___ DATA SUPPLIED

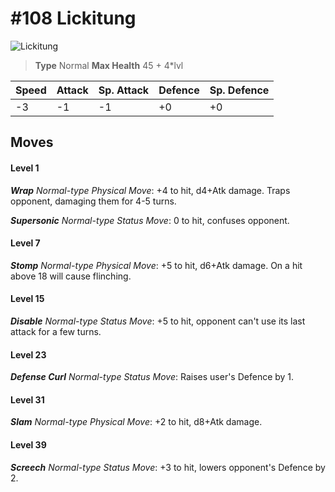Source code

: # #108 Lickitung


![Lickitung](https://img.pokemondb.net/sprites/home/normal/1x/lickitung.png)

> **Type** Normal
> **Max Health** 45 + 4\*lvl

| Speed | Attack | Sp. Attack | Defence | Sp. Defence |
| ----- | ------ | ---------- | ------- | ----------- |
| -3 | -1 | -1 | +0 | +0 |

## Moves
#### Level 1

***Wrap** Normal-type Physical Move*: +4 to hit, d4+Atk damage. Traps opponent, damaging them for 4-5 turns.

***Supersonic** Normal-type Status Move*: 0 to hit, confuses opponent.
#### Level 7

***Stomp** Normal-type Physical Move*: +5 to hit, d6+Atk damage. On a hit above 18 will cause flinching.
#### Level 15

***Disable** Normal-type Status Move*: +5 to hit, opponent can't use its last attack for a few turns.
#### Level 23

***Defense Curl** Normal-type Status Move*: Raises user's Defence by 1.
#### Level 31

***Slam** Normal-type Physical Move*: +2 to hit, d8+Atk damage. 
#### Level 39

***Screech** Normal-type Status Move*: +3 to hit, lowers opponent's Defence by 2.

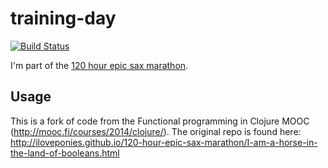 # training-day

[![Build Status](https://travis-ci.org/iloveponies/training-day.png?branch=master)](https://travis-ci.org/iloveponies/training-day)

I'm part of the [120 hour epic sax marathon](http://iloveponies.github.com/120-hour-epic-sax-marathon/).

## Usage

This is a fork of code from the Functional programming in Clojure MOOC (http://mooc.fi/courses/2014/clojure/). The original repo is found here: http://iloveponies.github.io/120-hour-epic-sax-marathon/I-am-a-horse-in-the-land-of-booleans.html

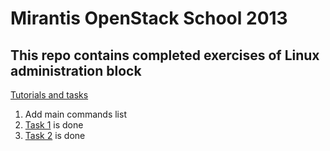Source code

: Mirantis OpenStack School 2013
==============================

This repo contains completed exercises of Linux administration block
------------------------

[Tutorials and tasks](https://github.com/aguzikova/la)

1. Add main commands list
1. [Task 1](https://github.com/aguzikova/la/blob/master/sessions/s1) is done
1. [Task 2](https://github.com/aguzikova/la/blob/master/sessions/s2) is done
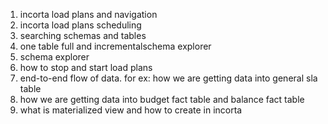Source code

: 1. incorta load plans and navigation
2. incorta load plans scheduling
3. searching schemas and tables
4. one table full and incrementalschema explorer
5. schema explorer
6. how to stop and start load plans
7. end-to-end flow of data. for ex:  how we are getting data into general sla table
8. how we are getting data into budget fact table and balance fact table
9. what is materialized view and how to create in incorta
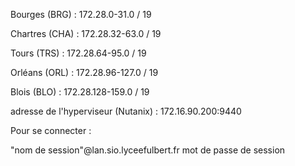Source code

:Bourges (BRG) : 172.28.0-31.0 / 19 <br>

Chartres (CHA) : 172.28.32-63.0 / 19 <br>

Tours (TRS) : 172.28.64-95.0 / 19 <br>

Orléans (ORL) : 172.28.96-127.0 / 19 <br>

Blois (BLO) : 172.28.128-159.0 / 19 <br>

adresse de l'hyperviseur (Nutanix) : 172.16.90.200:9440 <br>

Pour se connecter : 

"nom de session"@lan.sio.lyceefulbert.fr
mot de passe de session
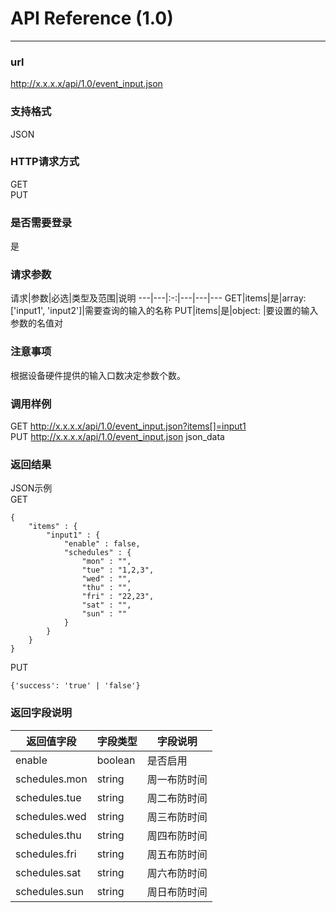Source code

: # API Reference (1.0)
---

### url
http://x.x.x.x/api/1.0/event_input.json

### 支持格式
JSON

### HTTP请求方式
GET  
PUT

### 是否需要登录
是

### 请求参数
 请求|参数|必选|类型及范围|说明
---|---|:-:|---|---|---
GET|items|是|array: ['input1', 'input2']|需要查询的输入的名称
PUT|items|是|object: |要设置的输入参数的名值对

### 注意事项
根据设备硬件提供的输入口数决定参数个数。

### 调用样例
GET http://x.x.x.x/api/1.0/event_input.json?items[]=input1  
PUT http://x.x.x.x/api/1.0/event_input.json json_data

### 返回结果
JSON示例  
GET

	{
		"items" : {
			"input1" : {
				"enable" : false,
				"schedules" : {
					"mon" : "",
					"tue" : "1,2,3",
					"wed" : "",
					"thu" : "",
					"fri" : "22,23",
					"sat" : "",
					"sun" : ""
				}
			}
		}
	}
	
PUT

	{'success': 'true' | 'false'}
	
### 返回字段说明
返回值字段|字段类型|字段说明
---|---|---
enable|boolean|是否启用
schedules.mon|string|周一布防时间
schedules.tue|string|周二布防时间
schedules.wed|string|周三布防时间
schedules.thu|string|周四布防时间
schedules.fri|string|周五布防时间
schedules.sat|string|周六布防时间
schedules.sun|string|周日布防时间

______

Filter the records above for lines containing the word "sessions", and copy those lines.

ANSWER AREA
1. [Task 1](https://github.com/aguzikova/la/blob/master/sessions/s1) is done
1. [Task 2](https://github.com/aguzikova/la/blob/master/sessions/s2) is done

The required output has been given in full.